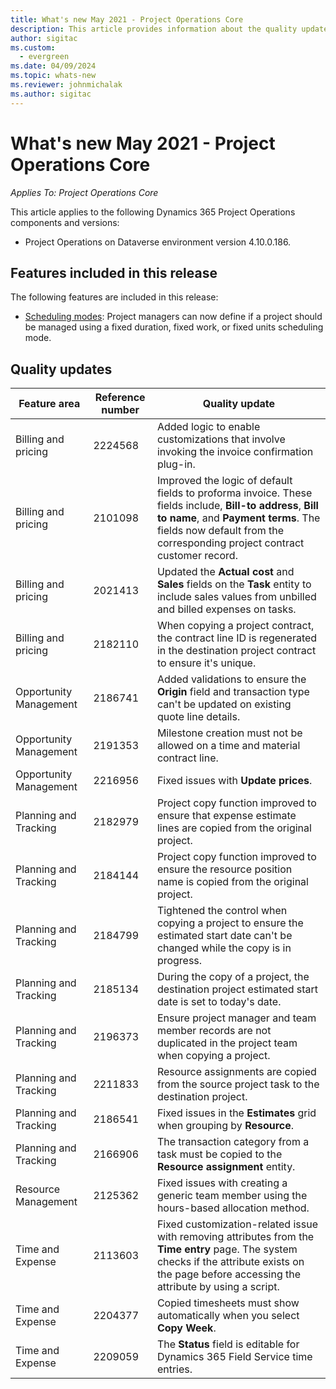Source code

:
 ```yaml
---
title: What's new May 2021 - Project Operations Core
description: This article provides information about the quality updates available in the May 2021 release of Project Operations Core.
author: sigitac
ms.custom:
  - evergreen
ms.date: 04/09/2024
ms.topic: whats-new
ms.reviewer: johnmichalak
ms.author: sigitac
---
```


# What's new May 2021 - Project Operations Core

_Applies To: Project Operations Core_

This article applies to the following Dynamics 365 Project Operations components and versions:

   - Project Operations on Dataverse environment version 4.10.0.186.

## Features included in this release

The following features are included in this release:

- [Scheduling modes](../../project-management/scheduling-modes.md): Project managers can now define if a project should be managed using a fixed duration, fixed work, or fixed units scheduling mode.

## Quality updates

| **Feature area** | **Reference number** | **Quality update** |
| --- | --- | --- |
| Billing and pricing | 2224568 | Added logic to enable customizations that involve invoking the invoice confirmation plug-in. |
| Billing and pricing | 2101098 | Improved the logic of default fields to proforma invoice. These fields include, **Bill-to address**, **Bill to name**, and **Payment terms**. The fields now default from the corresponding project contract customer record. |
| Billing and pricing | 2021413 | Updated the **Actual cost** and **Sales** fields on the **Task** entity to include sales values from unbilled and billed expenses on tasks. |
| Billing and pricing | 2182110 | When copying a project contract, the contract line ID is regenerated in the destination project contract to ensure it's unique. |
| Opportunity Management | 2186741 | Added validations to ensure the **Origin** field and transaction type can't be updated on existing quote line details. |
| Opportunity Management | 2191353 | Milestone creation must not be allowed on a time and material contract line. |
| Opportunity Management | 2216956 | Fixed issues with **Update prices**. |
| Planning and Tracking | 2182979 | Project copy function improved to ensure that expense estimate lines are copied from the original project. |
| Planning and Tracking | 2184144 | Project copy function improved to ensure the resource position name is copied from the original project. |
| Planning and Tracking | 2184799 | Tightened the control when copying a project to ensure the estimated start date can't be changed while the copy is in progress. |
| Planning and Tracking | 2185134 | During the copy of a project, the destination project estimated start date is set to today's date. |
| Planning and Tracking | 2196373 | Ensure project manager and team member records are not duplicated in the project team when copying a project. |
| Planning and Tracking | 2211833 | Resource assignments are copied from the source project task to the destination project. |
| Planning and Tracking | 2186541 | Fixed issues in the **Estimates** grid when grouping by **Resource**. |
| Planning and Tracking | 2166906 | The transaction category from a task must be copied to the **Resource assignment** entity. |
| Resource Management | 2125362 | Fixed issues with creating a generic team member using the hours-based allocation method. |
| Time and Expense | 2113603 | Fixed customization-related issue with removing attributes from the **Time entry** page. The system checks if the attribute exists on the page before accessing the attribute by using a script. |
| Time and Expense | 2204377 | Copied timesheets must show automatically when you select **Copy Week**. |
| Time and Expense | 2209059 | The **Status** field is editable for Dynamics 365 Field Service time entries. |
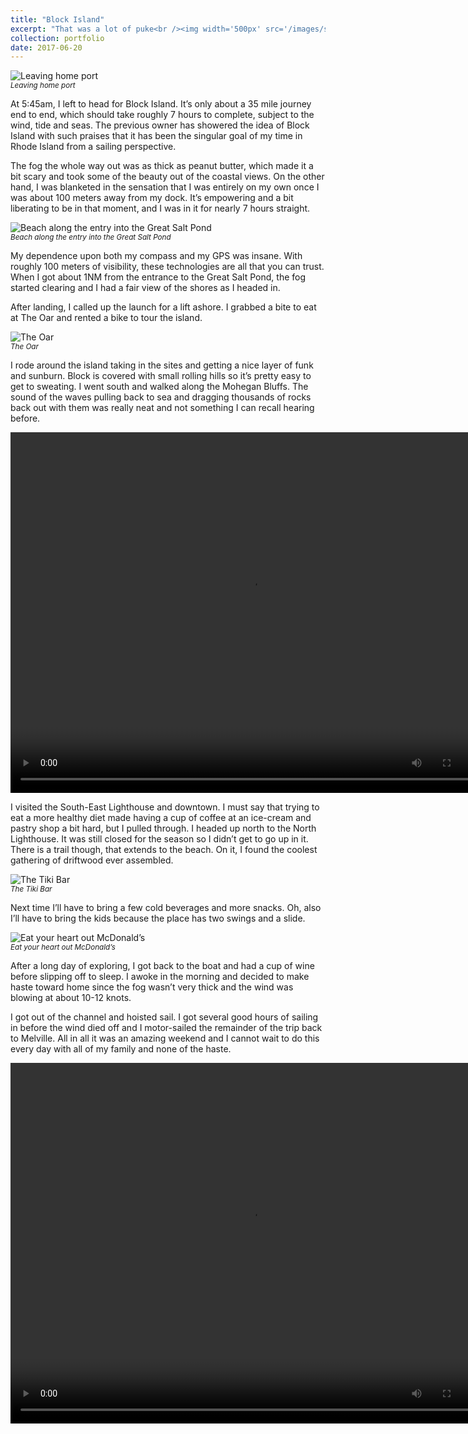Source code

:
 ```yaml
---
title: "Block Island"
excerpt: "That was a lot of puke<br /><img width='500px' src='/images/sailing-blog/leaving-melville.jpeg' alt='Brightside' />"
collection: portfolio
date: 2017-06-20
---
```


![Leaving home port](/images/sailing-blog/leaving-melville.jpeg)
<br /><small><em>Leaving home port</em></small>

At 5:45am, I left to head for Block Island. It’s only about a 35 mile journey end to end, which should take roughly 7 hours to complete, subject to the wind, tide and seas. The previous owner has showered the idea of Block Island with such praises that it has been the singular goal of my time in Rhode Island from a sailing perspective.

The fog the whole way out was as thick as peanut butter, which made it a bit scary and took some of the beauty out of the coastal views. On the other hand, I was blanketed in the sensation that I was entirely on my own once I was about 100 meters away from my dock. It’s empowering and a bit liberating to be in that moment, and I was in it for nearly 7 hours straight.

![Beach along the entry into the Great Salt Pond](/images/sailing-blog/great-salt-pond.jpeg)
<br /><small><em>Beach along the entry into the Great Salt Pond</em></small>

My dependence upon both my compass and my GPS was insane. With roughly 100 meters of visibility, these technologies are all that you can trust. When I got about 1NM from the entrance to the Great Salt Pond, the fog started clearing and I had a fair view of the shores as I headed in.

After landing, I called up the launch for a lift ashore. I grabbed a bite to eat at The Oar and rented a bike to tour the island.

![The Oar](/images/sailing-blog/the-oar.jpeg)
<br /><small><em>The Oar</em></small>

I rode around the island taking in the sites and getting a nice layer of funk and sunburn. Block is covered with small rolling hills so it’s pretty easy to get to sweating. I went south and walked along the Mohegan Bluffs. The sound of the waves pulling back to sea and dragging thousands of rocks back out with them was really neat and not something I can recall hearing before.

<video width="770" height="577" controls>
	<source src="/images/sailing-blog/beach-rocks.mp4" type="video/mp4">
	Your browser does not support the video tag.
</video>

I visited the South-East Lighthouse and downtown. I must say that trying to eat a more healthy diet made having a cup of coffee at an ice-cream and pastry shop a bit hard, but I pulled through. I headed up north to the North Lighthouse. It was still closed for the season so I didn’t get to go up in it. There is a trail though, that extends to the beach. On it, I found the coolest gathering of driftwood ever assembled.

![The Tiki Bar](/images/sailing-blog/tiki-bar.jpeg)
<br /><small><em>The Tiki Bar</em></small>

Next time I’ll have to bring a few cold beverages and more snacks. Oh, also I’ll have to bring the kids because the place has two swings and a slide.

![Eat your heart out McDonald’s](/images/sailing-blog/tiki-bar-playground.jpeg)
<br /><small><em>Eat your heart out McDonald’s</em></small>

After a long day of exploring, I got back to the boat and had a cup of wine before slipping off to sleep. I awoke in the morning and decided to make haste toward home since the fog wasn’t very thick and the wind was blowing at about 10-12 knots.

I got out of the channel and hoisted sail. I got several good hours of sailing in before the wind died off and I motor-sailed the remainder of the trip back to Melville. All in all it was an amazing weekend and I cannot wait to do this every day with all of my family and none of the haste.

<video width="770" height="577" controls>
	<source src="/images/sailing-blog/wing-and-wing.mp4" type="video/mp4">
	Your browser does not support the video tag.
</video>
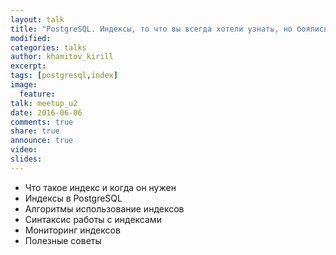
 ```yaml
---
layout: talk
title: "PostgreSQL. Индексы, то что вы всегда хотели узнать, но боялись спросить"
modified:
categories: talks
author: khamitov_kirill
excerpt:
tags: [postgresql,index]
image:
  feature:
talk: meetup_u2
date: 2016-06-06
comments: true
share: true
announce: true 
video: 
slides: 
---
```



* Что такое индекс и когда он нужен
* Индексы в PostgreSQL
* Алгоритмы использование индексов
* Синтаксис работы с индексами
* Мониторинг индексов
* Полезные советы

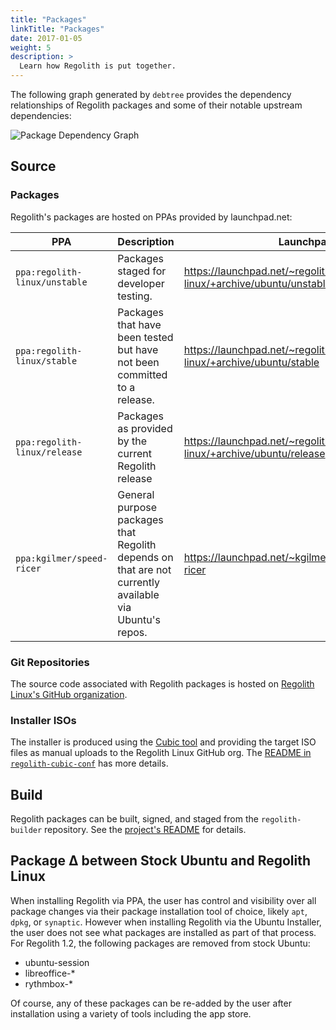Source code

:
 ```yaml
---
title: "Packages"
linkTitle: "Packages"
date: 2017-01-05
weight: 5
description: >
  Learn how Regolith is put together.
---
```


The following graph generated by `debtree` provides the dependency relationships of Regolith packages and some of their notable upstream dependencies:

![Package Dependency Graph](/r13-dev-site/regolith-desktop-graph-l2.png)

## Source

### Packages

Regolith's packages are hosted on PPAs provided by launchpad.net:

| PPA            | Description           | Launchpad URL |
|-------------------|-----------------|---|
| `ppa:regolith-linux/unstable`   | Packages staged for developer testing. | https://launchpad.net/~regolith-linux/+archive/ubuntu/unstable |
| `ppa:regolith-linux/stable`   | Packages that have been tested but have not been committed to a release. | https://launchpad.net/~regolith-linux/+archive/ubuntu/stable |
| `ppa:regolith-linux/release`   | Packages as provided by the current Regolith release | https://launchpad.net/~regolith-linux/+archive/ubuntu/release |
| `ppa:kgilmer/speed-ricer`   | General purpose packages that Regolith depends on that are not currently available via Ubuntu's repos. | https://launchpad.net/~kgilmer/+archive/ubuntu/speed-ricer |

### Git Repositories

The source code associated with Regolith packages is hosted on [Regolith Linux's GitHub organization](https://github.com/regolith-linux).

### Installer ISOs

The installer is produced using the [Cubic tool](https://launchpad.net/cubic) and providing the target ISO files as manual uploads to the Regolith Linux GitHub org.  The [README in `regolith-cubic-conf`](https://github.com/regolith-linux/regolith-cubic-config) has more details.

## Build

Regolith packages can be built, signed, and staged from the `regolith-builder` repository.  See the [project's README](https://github.com/regolith-linux/regolith-builder) for details.

## Package Δ between Stock Ubuntu and Regolith Linux

When installing Regolith via PPA, the user has control and visibility over all package changes via their package installation tool of choice, likely `apt`, `dpkg`, or `synaptic`.  However when installing Regolith via the Ubuntu Installer, the user does not see what packages are installed as part of that process.  For Regolith 1.2, the following packages are removed from stock Ubuntu:

* ubuntu-session
* libreoffice-*
* rythmbox-*

Of course, any of these packages can be re-added by the user after installation using a variety of tools including the app store.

### WHAT IS REQUIRED
Retype the records above, but only those lines that fall between the line containing "number** | **Quality update** |" and the line containing "customer record. |", with both of those lines included, exactly as written.

### TASK RESPONSE
| **Feature area** | **Reference number** | **Quality update** |
| --- | --- | --- |
| Billing and pricing | 2224568 | Added logic to enable customizations that involve invoking the invoice confirmation plug-in. |
| Billing and pricing | 2101098 | Improved the logic of default fields to proforma invoice. These fields include, **Bill-to address**, **Bill to name**, and **Payment terms**. The fields now default from the corresponding project contract customer record. |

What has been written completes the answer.